Spesso le applicazioni ci chiedono un sacco di permessi. Posizione, contatti, microfono, fotocamera, archivio file, galleria, ecc. Fornisci i permessi solo quando devi usare quelle funzioni (per usare Whatsapp per esempio non devi per forza dare accesso alla tua posizione GPS).
Se il tuo telefono lo permette dai i permessi con l'impostazione “una volta sola” oppure “quando usi l'app”.
Non lo scriviamo per spaventarti, ci mancherebbe. Le perquisizioni in Ultima Generazione ci sono state, sono state diverse, e probabilmente accadranno di nuovo. Tuttavia hanno colpito una piccola percentuale delle persone che in questi anni hanno fatto parte del movimento.

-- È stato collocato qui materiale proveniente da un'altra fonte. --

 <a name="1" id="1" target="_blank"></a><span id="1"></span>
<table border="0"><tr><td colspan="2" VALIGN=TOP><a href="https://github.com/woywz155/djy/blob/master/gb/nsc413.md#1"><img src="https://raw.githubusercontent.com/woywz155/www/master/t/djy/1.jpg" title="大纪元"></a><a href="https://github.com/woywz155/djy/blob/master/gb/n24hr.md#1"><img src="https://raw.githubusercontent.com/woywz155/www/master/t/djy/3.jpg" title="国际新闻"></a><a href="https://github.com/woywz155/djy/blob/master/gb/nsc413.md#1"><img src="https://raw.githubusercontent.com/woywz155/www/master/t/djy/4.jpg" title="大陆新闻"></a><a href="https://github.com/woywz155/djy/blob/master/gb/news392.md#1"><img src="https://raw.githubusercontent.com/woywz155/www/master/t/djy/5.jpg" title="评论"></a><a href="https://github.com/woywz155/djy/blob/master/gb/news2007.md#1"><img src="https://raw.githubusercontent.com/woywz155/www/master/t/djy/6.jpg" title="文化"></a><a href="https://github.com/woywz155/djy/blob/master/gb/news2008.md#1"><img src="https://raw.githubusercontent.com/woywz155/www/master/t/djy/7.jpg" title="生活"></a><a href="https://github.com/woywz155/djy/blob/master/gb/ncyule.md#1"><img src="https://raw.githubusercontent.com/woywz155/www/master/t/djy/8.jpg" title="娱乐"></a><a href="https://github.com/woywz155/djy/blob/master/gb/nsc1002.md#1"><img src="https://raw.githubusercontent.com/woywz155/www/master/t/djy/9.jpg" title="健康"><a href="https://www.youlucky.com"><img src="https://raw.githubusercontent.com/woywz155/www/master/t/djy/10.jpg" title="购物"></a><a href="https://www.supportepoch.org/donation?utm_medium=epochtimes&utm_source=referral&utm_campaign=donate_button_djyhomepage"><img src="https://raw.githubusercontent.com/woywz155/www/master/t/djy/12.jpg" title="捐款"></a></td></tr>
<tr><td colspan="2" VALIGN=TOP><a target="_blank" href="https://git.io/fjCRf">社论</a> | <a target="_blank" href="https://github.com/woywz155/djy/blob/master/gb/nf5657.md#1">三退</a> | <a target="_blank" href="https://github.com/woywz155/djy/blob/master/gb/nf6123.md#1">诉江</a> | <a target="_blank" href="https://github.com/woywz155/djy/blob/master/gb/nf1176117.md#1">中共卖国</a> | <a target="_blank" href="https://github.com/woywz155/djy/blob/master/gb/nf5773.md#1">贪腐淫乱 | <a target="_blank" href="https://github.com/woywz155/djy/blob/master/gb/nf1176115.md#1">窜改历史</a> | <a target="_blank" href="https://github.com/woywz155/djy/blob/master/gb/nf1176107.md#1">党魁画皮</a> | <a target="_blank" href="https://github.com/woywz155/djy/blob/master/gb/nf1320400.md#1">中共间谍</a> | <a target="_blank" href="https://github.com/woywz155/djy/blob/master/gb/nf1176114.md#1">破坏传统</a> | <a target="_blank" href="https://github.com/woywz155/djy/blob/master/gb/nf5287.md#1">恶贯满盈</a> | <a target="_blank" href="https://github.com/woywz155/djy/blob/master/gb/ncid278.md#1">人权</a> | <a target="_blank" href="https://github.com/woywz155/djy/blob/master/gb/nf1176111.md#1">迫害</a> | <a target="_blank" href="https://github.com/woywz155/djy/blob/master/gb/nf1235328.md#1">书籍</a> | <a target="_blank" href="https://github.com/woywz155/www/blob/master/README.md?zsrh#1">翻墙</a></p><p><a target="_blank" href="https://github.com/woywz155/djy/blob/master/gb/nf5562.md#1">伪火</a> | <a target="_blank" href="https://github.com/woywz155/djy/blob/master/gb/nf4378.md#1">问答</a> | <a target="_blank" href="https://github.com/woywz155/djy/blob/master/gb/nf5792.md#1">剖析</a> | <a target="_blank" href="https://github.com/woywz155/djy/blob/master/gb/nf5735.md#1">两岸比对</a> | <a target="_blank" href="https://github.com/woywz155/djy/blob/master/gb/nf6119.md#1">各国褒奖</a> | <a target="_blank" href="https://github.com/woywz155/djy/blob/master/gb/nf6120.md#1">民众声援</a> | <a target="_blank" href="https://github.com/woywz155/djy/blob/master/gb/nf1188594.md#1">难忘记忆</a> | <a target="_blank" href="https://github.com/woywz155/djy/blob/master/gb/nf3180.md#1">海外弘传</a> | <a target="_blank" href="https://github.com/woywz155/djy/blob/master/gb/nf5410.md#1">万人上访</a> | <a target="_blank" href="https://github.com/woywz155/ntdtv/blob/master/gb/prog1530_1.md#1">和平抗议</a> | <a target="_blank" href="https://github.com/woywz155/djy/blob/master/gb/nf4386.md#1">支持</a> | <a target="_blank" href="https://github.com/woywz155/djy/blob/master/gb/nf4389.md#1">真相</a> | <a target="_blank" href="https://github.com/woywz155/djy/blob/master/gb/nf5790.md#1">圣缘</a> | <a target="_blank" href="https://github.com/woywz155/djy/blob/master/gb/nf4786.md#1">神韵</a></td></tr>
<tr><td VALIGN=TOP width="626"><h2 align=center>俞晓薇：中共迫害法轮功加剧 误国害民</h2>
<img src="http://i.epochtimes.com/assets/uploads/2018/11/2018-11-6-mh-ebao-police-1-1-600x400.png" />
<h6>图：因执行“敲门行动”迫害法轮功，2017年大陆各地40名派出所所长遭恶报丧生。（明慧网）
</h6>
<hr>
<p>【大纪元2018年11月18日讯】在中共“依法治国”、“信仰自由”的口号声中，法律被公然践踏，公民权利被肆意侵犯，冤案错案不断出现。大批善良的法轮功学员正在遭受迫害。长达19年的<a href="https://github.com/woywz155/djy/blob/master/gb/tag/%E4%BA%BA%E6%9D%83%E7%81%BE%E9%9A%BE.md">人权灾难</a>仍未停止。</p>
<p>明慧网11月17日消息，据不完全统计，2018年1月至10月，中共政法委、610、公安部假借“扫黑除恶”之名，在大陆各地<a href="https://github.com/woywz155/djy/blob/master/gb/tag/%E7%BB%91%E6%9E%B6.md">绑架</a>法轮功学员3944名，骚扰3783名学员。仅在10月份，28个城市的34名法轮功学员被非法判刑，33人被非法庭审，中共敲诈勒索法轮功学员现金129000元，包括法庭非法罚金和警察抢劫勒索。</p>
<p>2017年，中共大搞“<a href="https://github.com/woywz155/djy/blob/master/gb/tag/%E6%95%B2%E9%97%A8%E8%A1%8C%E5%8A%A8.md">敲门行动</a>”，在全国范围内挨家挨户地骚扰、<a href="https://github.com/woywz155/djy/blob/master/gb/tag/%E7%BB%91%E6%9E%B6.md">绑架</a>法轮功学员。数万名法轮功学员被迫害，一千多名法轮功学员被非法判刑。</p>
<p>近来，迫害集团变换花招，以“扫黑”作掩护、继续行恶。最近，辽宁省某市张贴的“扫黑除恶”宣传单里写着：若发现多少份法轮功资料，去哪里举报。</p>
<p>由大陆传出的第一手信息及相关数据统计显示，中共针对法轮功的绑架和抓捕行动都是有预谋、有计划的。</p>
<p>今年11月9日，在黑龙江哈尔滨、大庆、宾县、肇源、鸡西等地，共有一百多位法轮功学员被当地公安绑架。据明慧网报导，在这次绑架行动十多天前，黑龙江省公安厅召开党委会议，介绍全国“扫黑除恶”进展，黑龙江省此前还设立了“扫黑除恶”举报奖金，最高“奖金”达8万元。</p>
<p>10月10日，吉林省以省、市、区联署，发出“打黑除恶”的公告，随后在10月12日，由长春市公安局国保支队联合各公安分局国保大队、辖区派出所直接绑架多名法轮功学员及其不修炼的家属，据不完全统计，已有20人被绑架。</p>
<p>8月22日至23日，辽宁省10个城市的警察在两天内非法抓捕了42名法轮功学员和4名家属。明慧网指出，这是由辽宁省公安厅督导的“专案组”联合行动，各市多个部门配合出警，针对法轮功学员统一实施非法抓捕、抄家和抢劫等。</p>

La prossima perquisizione è a casa tua è quindi l'atteggiamento che devi avere. Se domani mattina alle 7:00 arrivasse la Polizia, i tuoi dispositivi e i tuoi account sarebbero al sicuro? Hai applicato tutte le regole indicate in questa guida?
Se sì, ottimo! Lavoreranno per mesi senza ottenere nulla.
Se no abbiamo un problema. Tu in primis, subito dopo anche tutte le persone con cui hai chattato o che sono indicate in documenti a cui accedi con i tuoi account o hai salvato nel computer.
Per questo motivo ricordarci che "la prossima perquisizione sarà da me" aiuta ad applicare con tutte le precauzioni necessarie, non sottovalutando mai quella remota possibilità di svegliarsi con le Forze dell'Ordine alla porta.
Quindi se non hai applicato tutte le buone pratiche indicate in questa guida prenditi del tempo per farlo il prima possibile.
In caso di perquisizione cerca di avvisare il prima possibile su SOS Arancione in modo che i tuoi account di Ultima Generazione verranno temporaneamente disabilitati. Chiedi il mandato di perquisizione (se non lo hanno non aprire per nessun motivo) e, se è vicino, la possibilità di far venire un avvocato. Se pensi che ti stiano per prendere il telefono dalle mani, spegnilo. Un telefono spento diventa molto difficile da hackerare, se la polizia lo prende acceso riesce a leggerne facilmente il contenuto (anche con una password lunga).